Writing in Wednesday’s Washington Post, Charles Lane noted the hypocrisy of Harvard rejecting 95 percent of applicants while claiming to oppose “privilege and exclusion” — a stand the school has most recently chosen to demonstrate by banning members of single-gender social organizations from holding leadership positions in officially recognized undergraduate organizations.

Lane adds that, in pursuit of gender equity, applications for fellowships that require an official college endorsement will be off-limits to members of single-gender fraternities and sororities.

A ridiculously long letter defining and defending the school’s policy can be found on Harvard’s website; take the following excerpt as a trigger warning before taking in the entire text.

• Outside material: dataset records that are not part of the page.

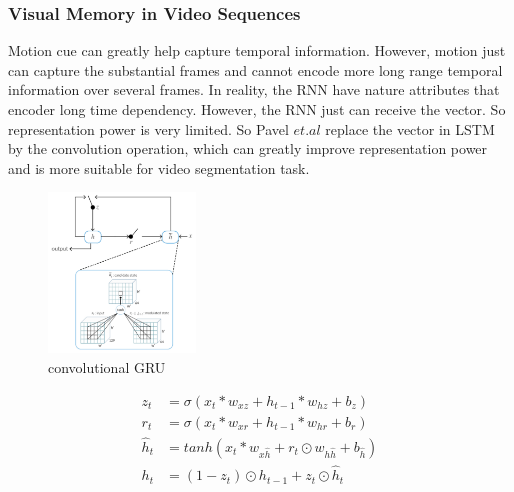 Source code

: \subsubsection{Visual Memory in Video Sequences}
Motion cue can greatly help capture temporal information. However, motion just can capture the substantial frames and cannot encode more long range
temporal information over several frames. In reality, the RNN have nature attributes that encoder long time dependency. However, the RNN just can 
receive the vector. So representation power is very limited. So Pavel $et.al$\cite{Tokmakov2017Learning} replace the vector in LSTM by the convolution 
operation, which can greatly improve representation power and is more suitable for video segmentation task.
\begin{figure}[ht]
    \centering
    \includegraphics[width=0.35\textwidth]{figure/LVO_CONVRRU.png}
    \caption{convolutional GRU}
    \label{CONVGRU}
\end{figure}

\begin{align}
　　　　　z_t &= \sigma(x_t*w_{xz} + h_{t-1}*w_{hz}+b_z)　\\
　　　　　r_t &= \sigma(x_t*w_{xr} + h_{t-1}*w_{hr}+b_r) \\
　　　　　\hat{h}_t &= tanh(x_t*w_{x\hat{h}} + r_t \odot w_{h\hat{h}}+b_{\hat{h}}) \\
　　　　　h_t &= (1-z_t) \odot h_{t-1} + z_t \odot \hat{h}_t
\end{align}

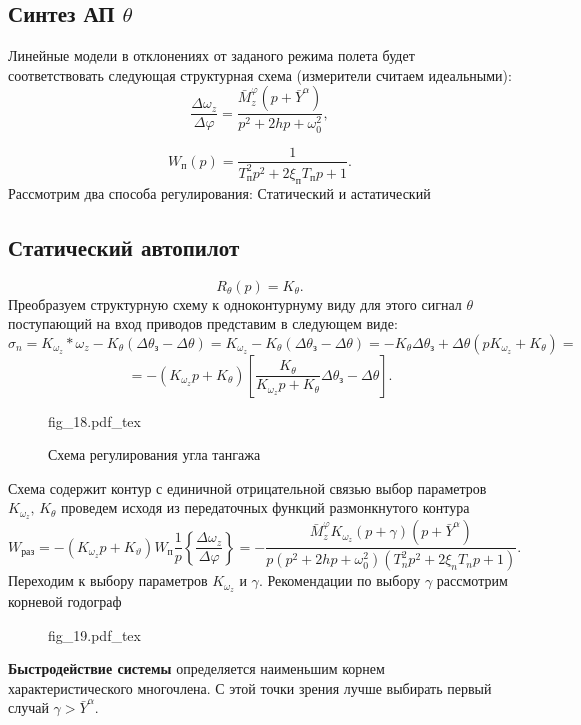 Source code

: \documentclass{article}
\begin{document}
\subsection{Синтез АП \texorpdfstring{$\theta$}{Lg}}
Линейные модели в отклонениях от заданого режима полета будет соответствовать следующая структурная схема (измерители считаем идеальными):
\[
	\frac{\Delta \omega_z}{\Delta \varphi} = \frac{\bar{M}_z^\varphi (p+\bar{Y}^\alpha)}{p^2 + 2hp + \omega_{0}^2},
\]

\[
	W_\text{п}(p) = \frac{1}{T_\text{п}^2 p^2 + 2 \xi_\text{п} T_\text{п} p + 1}.
\]
Рассмотрим два способа регулирования: 
Статический и астатический


\subsection{Статический автопилот}
\[
	R_{\theta}(p)= K_\theta.
\]
Преобразуем структурную схему к одноконтурнуму виду для этого сигнал $\theta$ поступающий на вход приводов представим в следующем виде: 
\[
	\sigma_n = K_{\omega_z}*\omega_z - K_\theta (\Delta \theta_\text{з} - \Delta \theta) = K_{\omega_z} - K_{\theta}(\Delta \theta_\text{з} - \Delta \theta) = -K_{\theta} \Delta \theta_\text{з} + \Delta \theta(p K_{\omega_z} + K_{\theta}) =
\]
\[
	= -(K_{\omega_z}p + K_\theta)[\frac{K_\theta}{K_{\omega_z}p + K_{\theta}}\Delta\theta_\text{з} - \Delta \theta].
\]

\begin{figure}[ht]
	\centering
	{fig_18.pdf_tex}
	\caption{Схема регулирования угла тангажа}
	\label{fig:18}
\end{figure}

Схема содержит контур с единичной отрицательной связью выбор параметров $K_{\omega_z}, \, K_{\theta}$ проведем исходя из передаточных функций размонкнутого контура
\[
	W_\text{раз} = -(K_{\omega_z} p + K_\vartheta) W_\text{п} \frac{1}{p}\left\{{\frac{\Delta \omega_z}{\Delta \varphi}}\right\} = -\frac{\bar{M}_z^\varphi K_{\omega_{z}}(p + \gamma)(p + \bar{Y}^\alpha)}{p(p^2 + 2hp + \omega_0^2)(T_n^2 p^2 + 2 \xi_n T_n p +1)}.
\]
Переходим к выбору параметров $K_{\omega_z}$ и $\gamma$.
Рекомендации по выбору $\gamma$ рассмотрим корневой годограф 

\begin{figure}[H]
	\centering
	{fig_19.pdf_tex}
\end{figure}

\textbf{Быстродействие системы} определяется наименьшим корнем характеристического многочлена.
С этой точки зрения лучше выбирать первый случай $\gamma > \bar{Y}^\alpha$.
\end{document}
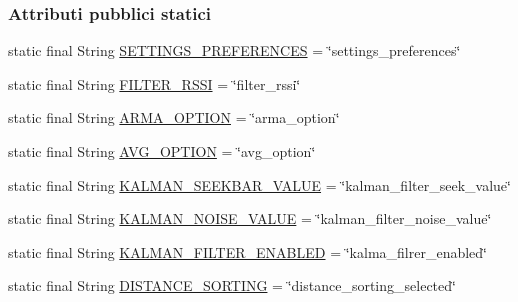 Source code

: \subsubsection*{Attributi pubblici statici}
\begin{DoxyCompactItemize}
\item 
static final String \hyperlink{classit_1_1unibo_1_1torsello_1_1bluetoothpositioning_1_1constant_1_1SettingConstants_ae1b406c787a7efb87d585d5c8b80493d_ae1b406c787a7efb87d585d5c8b80493d}{S\+E\+T\+T\+I\+N\+G\+S\+\_\+\+P\+R\+E\+F\+E\+R\+E\+N\+C\+ES} = \char`\"{}settings\+\_\+preferences\char`\"{}
\item 
static final String \hyperlink{classit_1_1unibo_1_1torsello_1_1bluetoothpositioning_1_1constant_1_1SettingConstants_a60a6d73ab1d42653b8a0c5b10c1c80c5_a60a6d73ab1d42653b8a0c5b10c1c80c5}{F\+I\+L\+T\+E\+R\+\_\+\+R\+S\+SI} = \char`\"{}filter\+\_\+rssi\char`\"{}
\item 
static final String \hyperlink{classit_1_1unibo_1_1torsello_1_1bluetoothpositioning_1_1constant_1_1SettingConstants_ad8f1f7986a4558736769604d606f53a1_ad8f1f7986a4558736769604d606f53a1}{A\+R\+M\+A\+\_\+\+O\+P\+T\+I\+ON} = \char`\"{}arma\+\_\+option\char`\"{}
\item 
static final String \hyperlink{classit_1_1unibo_1_1torsello_1_1bluetoothpositioning_1_1constant_1_1SettingConstants_a2c0b004552568f9813696b26b89b840c_a2c0b004552568f9813696b26b89b840c}{A\+V\+G\+\_\+\+O\+P\+T\+I\+ON} = \char`\"{}avg\+\_\+option\char`\"{}
\item 
static final String \hyperlink{classit_1_1unibo_1_1torsello_1_1bluetoothpositioning_1_1constant_1_1SettingConstants_a7ba43b29e467efb129d86c917734c94b_a7ba43b29e467efb129d86c917734c94b}{K\+A\+L\+M\+A\+N\+\_\+\+S\+E\+E\+K\+B\+A\+R\+\_\+\+V\+A\+L\+UE} = \char`\"{}kalman\+\_\+filter\+\_\+seek\+\_\+value\char`\"{}
\item 
static final String \hyperlink{classit_1_1unibo_1_1torsello_1_1bluetoothpositioning_1_1constant_1_1SettingConstants_a2751989834b974103dda417fb8b10337_a2751989834b974103dda417fb8b10337}{K\+A\+L\+M\+A\+N\+\_\+\+N\+O\+I\+S\+E\+\_\+\+V\+A\+L\+UE} = \char`\"{}kalman\+\_\+filter\+\_\+noise\+\_\+value\char`\"{}
\item 
static final String \hyperlink{classit_1_1unibo_1_1torsello_1_1bluetoothpositioning_1_1constant_1_1SettingConstants_a974ee83a6959f7965c5fa27ac8dc0798_a974ee83a6959f7965c5fa27ac8dc0798}{K\+A\+L\+M\+A\+N\+\_\+\+F\+I\+L\+T\+E\+R\+\_\+\+E\+N\+A\+B\+L\+ED} = \char`\"{}kalma\+\_\+filrer\+\_\+enabled\char`\"{}
\item 
static final String \hyperlink{classit_1_1unibo_1_1torsello_1_1bluetoothpositioning_1_1constant_1_1SettingConstants_ad86af94213ec3f11669289c4972c7658_ad86af94213ec3f11669289c4972c7658}{D\+I\+S\+T\+A\+N\+C\+E\+\_\+\+S\+O\+R\+T\+I\+NG} = \char`\"{}distance\+\_\+sorting\+\_\+selected\char`\"{}
\end{DoxyCompactItemize}


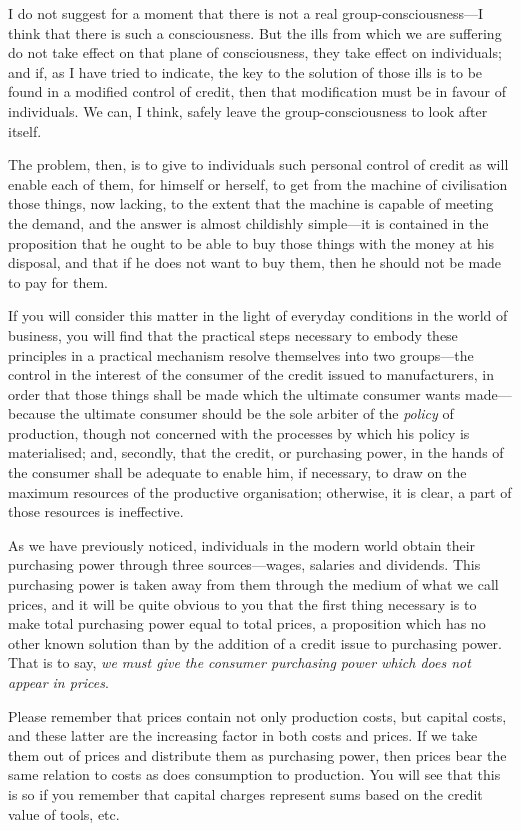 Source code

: \documentclass{book}
\begin{document}
I do not suggest for a moment that there is not a real group-consciousness—I think that there is such a consciousness. But the ills from which we are suffering do not take effect on that plane of consciousness, they take effect on individuals; and if, as I have tried to indicate, the key to the solution of those ills is to be found in a modified control of credit, then that modification must be in favour of individuals. We can, I think, safely leave the group-consciousness to look after itself.

The problem, then, is to give to individuals such personal control of credit as will enable each of them, for himself or herself, to get from the machine of civilisation those things, now lacking, to the extent that the machine is capable of meeting the demand, and the answer is almost childishly simple—it is contained in the proposition that he ought to be able to buy those things with the money at his disposal, and that if he does not want to buy them, then he should not be made to pay for them.

If you will consider this matter in the light of everyday conditions in the world of business, you will find that the practical steps necessary to embody these principles in a practical mechanism resolve themselves into two groups—the control in the interest of the consumer of the credit issued to manufacturers, in order that those things shall be made which the ultimate consumer wants made—because the ultimate consumer should be the sole arbiter of the \emph{policy} of production, though not concerned with the processes by which his policy is materialised; and, secondly, that the credit, or purchasing power, in the hands of the consumer shall be adequate to enable him, if necessary, to draw on the maximum resources of the productive organisation; otherwise, it is clear, a part of those resources is ineffective.

As we have previously noticed, individuals in the modern world obtain their purchasing power through three sources—wages, salaries and dividends. This purchasing power is taken away from them through the medium of what we call prices, and it will be quite obvious to you that the first thing necessary is to make total purchasing power equal to total prices, a proposition which has no other known solution than by the addition of a credit issue to purchasing power. That is to say, \emph{we must give the consumer purchasing power which does not appear in prices}.

Please remember that prices contain not only production costs, but capital costs, and these latter are the increasing factor in both costs and prices. If we take them out of prices and distribute them as purchasing power, then prices bear the same relation to costs as does consumption to production. You will see that this is so if you remember that capital charges represent sums based on the credit value of tools, etc.
\end{document}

Discrimination is pernicious. Stereotypes and bias take hold, normalizing in a community behavior, which should be unacceptable. In this case, the discriminatory membership policies of these organizations have led to the perpetuation of spaces that are rife with power imbalances. The most entrenched of these spaces send an unambiguous message that they are the exclusive preserves of men. In their recruitment practices and through their extensive resources and access to networks of power, these organizations propagate exclusionary values that undermine those of the larger Harvard College community.

On the plus side, Harvard is offering to lend a hand to those “currently unrecognized single-gender social organizations transitioning to gender inclusive and open membership to identify opportunities to engage and support their positive functions of providing more inclusive social events, student leadership experiences and professional mentoring opportunities for their members.”

Harvard’s saving up for that, but money’s a little tight, with the Harvard Endowment currently falling a few million short of $38 billion.